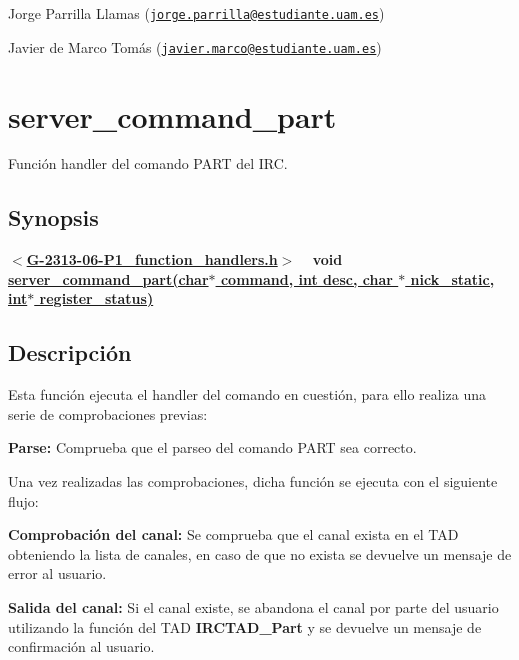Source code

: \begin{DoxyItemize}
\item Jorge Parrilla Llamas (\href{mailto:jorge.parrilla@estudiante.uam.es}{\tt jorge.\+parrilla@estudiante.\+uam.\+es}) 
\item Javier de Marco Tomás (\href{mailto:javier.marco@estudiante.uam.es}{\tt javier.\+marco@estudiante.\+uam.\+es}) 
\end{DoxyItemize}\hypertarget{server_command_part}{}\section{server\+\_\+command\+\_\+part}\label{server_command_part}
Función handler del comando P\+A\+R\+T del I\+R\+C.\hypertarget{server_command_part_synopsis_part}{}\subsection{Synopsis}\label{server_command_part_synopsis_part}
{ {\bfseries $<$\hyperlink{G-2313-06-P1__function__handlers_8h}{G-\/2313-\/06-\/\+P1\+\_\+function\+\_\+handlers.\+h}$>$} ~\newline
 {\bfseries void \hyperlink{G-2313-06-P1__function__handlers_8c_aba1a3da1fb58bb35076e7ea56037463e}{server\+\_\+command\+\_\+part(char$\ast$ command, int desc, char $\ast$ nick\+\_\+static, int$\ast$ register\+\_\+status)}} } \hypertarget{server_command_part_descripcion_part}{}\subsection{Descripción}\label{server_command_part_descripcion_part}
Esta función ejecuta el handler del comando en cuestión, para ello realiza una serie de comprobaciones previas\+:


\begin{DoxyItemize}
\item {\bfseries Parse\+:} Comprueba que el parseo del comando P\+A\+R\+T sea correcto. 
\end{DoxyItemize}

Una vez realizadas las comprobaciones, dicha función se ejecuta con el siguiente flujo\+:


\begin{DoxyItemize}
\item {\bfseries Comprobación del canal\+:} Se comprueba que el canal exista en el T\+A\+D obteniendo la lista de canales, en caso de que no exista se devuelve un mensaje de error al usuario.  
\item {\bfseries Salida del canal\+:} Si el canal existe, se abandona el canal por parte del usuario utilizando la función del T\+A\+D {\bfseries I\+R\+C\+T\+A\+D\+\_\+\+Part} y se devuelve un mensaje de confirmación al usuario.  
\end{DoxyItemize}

__________________________________________________

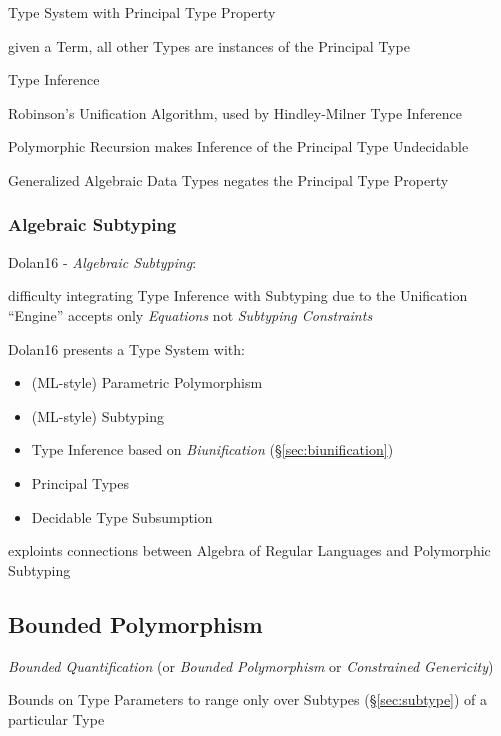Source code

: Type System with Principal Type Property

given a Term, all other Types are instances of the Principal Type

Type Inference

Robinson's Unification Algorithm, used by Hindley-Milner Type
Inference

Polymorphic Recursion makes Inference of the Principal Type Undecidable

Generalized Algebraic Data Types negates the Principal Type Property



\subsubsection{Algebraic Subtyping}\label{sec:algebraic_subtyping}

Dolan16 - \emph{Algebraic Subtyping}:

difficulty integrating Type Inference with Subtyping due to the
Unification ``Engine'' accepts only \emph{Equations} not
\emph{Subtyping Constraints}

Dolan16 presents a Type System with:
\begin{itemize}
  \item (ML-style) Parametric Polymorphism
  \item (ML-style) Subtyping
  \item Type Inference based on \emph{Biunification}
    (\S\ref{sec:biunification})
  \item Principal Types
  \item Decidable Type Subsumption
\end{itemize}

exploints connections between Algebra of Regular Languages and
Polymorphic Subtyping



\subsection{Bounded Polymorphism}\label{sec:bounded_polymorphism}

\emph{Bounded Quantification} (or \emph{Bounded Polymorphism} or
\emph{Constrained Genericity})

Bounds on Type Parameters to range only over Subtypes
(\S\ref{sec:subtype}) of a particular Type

__________________________________________________

# Task requirements:
With the line holding "Bounds on Type" as the first and the line holding "a particular Type" as the last, please transcribe exactly the lines of the material above in that range and nothing else.

# Result for this exercise:
Bounds on Type Parameters to range only over Subtypes
(\S\ref{sec:subtype}) of a particular Type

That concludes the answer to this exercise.